El médico terminó de recoger los instrumentos que había desplegado para el primer reconocimiento. No dijo nada, la miró con gesto seco. Rafael agarró a Marta por los hombros y le habló intentando calmarla.
—Yo te acompañaré al hospital en el coche.
—Le llevamos al San Juan de Dios —dijo el médico antes de salir y precipitarse escaleras abajo detrás de los camilleros vestidos de blanco que maniobraban bajo las órdenes del jefe de casa.
—¿Y yo? —intervino Elena con voz débil y ahogada.
—Tú quédate aquí a la espera de noticias —añadió Rafael Figueroa, como si de repente hubiera asumido la autoridad paterna—. En cuanto sepa algo, llamaré a Virtudes para que te lo hagan saber.
—¿Puede bajarse conmigo a casa? —preguntó Julita—. Estará más acompañada.
Rafael dudó un instante. Marta se había metido en la habitación a vestirse para ir al hospital y había cerrado la puerta.
—Puede que sea mejor; así no estará aquí sola. Que se baje contigo a casa y procura que descanse, Julia, no la aturdas con tu charla.
Marta salió con el abrigo en la mano y la desazón plasmada en el rostro.
—Vámonos —dijo con firmeza mirando a Rafael.
Elena y Julia estuvieron un buen rato despiertas, pero apenas hablaron, no por falta de ganas de Julia, que parloteaba sin parar en contra de lo sugerido por su padre, sino porque Elena, una vez envuelta en la calidez de la cama de Julia, pensó que hubiera preferido estar en su casa, metida en su cama, oliendo el aire frío que le dejaba entumecidos los carrillos y la nariz, y sobre todo permanecer en silencio, un silencio anhelado, convertido siempre en quimera al lado de Julia. No tenía ganas de hablar, hacía días que evitaba a su amiga a pesar de que esta intentaba lo contrario, sobre todo cuando se enteró de que se había despedido de la zapatería de don Críspulo y del desagradable episodio con el guardia urbano. Pero Elena tenía la cabeza en otra cosa: además del repentino empeoramiento de su padre y la posibilidad de su muerte, aunque esa idea la intentaba apartar de su mente, le turbaba la cita prometida en Chicote porque no terminaba de fiarse de que Basilio fuera capaz de guardar el secreto de su inocente visita a la casa de doña Celia; pero también pensaba en la conversación que aquella misma mañana había tenido con su madre sobre su futuro, cuando le confirmó que su padre quería aceptar la propuesta de matrimonio de Mauricio Canales.
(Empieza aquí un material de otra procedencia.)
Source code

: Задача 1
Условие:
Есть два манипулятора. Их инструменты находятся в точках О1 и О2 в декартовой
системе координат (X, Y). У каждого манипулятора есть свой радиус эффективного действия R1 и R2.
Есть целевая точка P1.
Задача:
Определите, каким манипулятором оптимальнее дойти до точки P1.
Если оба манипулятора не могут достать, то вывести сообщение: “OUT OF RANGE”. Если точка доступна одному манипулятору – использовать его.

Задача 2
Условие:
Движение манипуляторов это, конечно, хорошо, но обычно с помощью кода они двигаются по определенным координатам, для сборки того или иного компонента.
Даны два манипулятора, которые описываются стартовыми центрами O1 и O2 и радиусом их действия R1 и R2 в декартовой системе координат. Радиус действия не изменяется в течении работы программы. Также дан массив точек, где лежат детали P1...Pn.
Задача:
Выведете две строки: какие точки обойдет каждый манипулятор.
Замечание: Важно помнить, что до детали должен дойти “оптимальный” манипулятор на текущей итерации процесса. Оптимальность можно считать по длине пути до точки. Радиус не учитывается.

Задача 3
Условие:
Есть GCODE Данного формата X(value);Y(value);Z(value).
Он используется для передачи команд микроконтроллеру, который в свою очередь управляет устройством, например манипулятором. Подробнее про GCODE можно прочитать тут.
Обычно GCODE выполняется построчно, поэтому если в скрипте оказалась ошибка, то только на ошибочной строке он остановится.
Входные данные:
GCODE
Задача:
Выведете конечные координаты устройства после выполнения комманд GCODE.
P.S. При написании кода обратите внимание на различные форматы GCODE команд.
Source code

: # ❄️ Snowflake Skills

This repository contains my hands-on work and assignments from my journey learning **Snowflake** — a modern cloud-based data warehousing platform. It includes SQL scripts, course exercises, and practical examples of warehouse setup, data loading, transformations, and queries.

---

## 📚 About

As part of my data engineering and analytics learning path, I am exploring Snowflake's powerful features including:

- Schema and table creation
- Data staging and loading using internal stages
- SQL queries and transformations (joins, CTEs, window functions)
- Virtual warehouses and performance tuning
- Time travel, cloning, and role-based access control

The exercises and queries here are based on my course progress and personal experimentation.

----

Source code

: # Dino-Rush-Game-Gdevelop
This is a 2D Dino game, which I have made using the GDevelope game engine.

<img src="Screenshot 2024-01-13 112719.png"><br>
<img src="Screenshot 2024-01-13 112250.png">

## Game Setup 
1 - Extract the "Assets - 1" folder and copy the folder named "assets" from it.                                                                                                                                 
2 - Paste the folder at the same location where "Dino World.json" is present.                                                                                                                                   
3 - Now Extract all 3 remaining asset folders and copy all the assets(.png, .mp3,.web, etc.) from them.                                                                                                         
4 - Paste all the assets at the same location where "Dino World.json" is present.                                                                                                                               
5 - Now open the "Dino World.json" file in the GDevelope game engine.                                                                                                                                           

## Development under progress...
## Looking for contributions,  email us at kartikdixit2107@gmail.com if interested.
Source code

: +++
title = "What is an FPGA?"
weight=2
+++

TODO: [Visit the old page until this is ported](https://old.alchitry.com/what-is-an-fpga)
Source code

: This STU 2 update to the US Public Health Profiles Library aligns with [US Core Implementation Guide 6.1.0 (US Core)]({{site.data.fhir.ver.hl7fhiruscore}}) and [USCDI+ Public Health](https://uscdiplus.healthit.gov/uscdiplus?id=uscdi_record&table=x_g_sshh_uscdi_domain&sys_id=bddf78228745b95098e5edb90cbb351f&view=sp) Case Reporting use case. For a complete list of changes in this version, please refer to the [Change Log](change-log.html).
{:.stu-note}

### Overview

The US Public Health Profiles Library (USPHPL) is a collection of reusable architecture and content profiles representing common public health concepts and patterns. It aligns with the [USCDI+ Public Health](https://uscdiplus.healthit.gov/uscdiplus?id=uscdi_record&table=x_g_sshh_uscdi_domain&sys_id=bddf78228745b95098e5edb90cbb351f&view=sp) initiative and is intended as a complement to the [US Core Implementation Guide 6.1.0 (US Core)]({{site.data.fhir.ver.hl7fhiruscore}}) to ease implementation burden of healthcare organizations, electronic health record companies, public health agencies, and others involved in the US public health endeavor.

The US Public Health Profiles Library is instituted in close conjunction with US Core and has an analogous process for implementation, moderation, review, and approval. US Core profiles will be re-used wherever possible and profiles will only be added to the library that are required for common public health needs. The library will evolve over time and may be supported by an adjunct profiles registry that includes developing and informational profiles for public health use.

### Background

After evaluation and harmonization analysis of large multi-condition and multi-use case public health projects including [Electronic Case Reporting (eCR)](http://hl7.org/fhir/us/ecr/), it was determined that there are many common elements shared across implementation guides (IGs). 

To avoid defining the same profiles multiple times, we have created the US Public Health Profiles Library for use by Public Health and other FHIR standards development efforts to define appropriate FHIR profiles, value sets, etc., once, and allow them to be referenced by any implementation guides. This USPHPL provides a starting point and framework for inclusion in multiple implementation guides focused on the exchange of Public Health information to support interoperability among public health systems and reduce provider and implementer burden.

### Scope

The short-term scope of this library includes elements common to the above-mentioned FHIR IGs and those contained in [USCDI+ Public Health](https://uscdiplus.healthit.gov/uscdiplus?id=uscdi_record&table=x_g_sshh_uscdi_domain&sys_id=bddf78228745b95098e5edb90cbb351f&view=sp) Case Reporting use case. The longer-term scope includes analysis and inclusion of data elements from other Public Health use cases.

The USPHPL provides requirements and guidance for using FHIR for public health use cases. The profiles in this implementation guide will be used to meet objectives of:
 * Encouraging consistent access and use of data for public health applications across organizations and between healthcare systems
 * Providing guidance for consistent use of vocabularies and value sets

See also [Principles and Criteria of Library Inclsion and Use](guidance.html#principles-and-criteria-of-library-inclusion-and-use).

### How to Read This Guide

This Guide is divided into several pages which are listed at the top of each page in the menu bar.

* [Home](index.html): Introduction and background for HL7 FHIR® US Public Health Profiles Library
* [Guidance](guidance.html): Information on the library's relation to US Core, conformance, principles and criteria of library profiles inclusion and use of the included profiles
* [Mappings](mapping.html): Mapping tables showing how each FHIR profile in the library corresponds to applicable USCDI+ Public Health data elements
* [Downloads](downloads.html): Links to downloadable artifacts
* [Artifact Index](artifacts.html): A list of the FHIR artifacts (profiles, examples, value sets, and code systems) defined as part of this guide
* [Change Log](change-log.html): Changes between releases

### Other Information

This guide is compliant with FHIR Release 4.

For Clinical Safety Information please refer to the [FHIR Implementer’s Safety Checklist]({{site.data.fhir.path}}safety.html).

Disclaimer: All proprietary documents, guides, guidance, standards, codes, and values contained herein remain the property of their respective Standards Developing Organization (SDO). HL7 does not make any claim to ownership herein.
Había aprovechado el momento para contarle que había un chico, Alberto, que la rondaba desde hacía unos meses, y el rostro de su madre se había ensombrecido al oírla y le dijo que hablaría con su padre pero que no le prometía nada, porque la decisión estaba tomada. Y Elena no terminaba de comprender por qué se tomaba una decisión que afectaba de lleno a su futuro sin preguntarle nada, sin que pudiera al menos hacer oír su opinión, todo hablado y rematado por su padre y don Próculo ante la impotencia de su madre, que entendía su inquietud y su rechazo y que, no obstante, afirmaba que era su obligación de hija obedecer a su padre, porque él sabía lo que era bueno para ella; y no lo entendía, por más que lo intentaba, no podía comprender cómo su padre, que tanto decía quererla, la arrojaba en brazos de un hombre sin que la palabra amor se pronunciara siquiera; se estremecía al imaginar su vida con él: tan mayor, tan serio, tan juez. Todo le angustiaba y le quitaba el sueño, y por eso se quedó callada en la oscuridad sin seguir la trivial conversación que Julita se empeñaba en sostener hasta que, por puro aburrimiento, su amiga se rindió al sueño. Elena suspiró aliviada cuando oyó la respiración pausada como evidencia de que se había dormido. Muy quieta por temor a despertarla, mantuvo los ojos muy abiertos intentando atisbar algún punto de claridad al que aferrarse para evitar aquella opacidad que parecía proyectarla a un vacío imaginario que le hacía perder el equilibrio. Le subió por la garganta un torrente de emociones, respiraba con dificultad como si en la habitación no hubiera bastante oxígeno para las dos, hasta que el llanto desbordó sus ojos abiertos y, para evitar que las sacudidas del sollozo despertasen a Julia, se encogió sobre sí misma y lloró hasta que, sin apenas darse cuenta, se quedó dormida.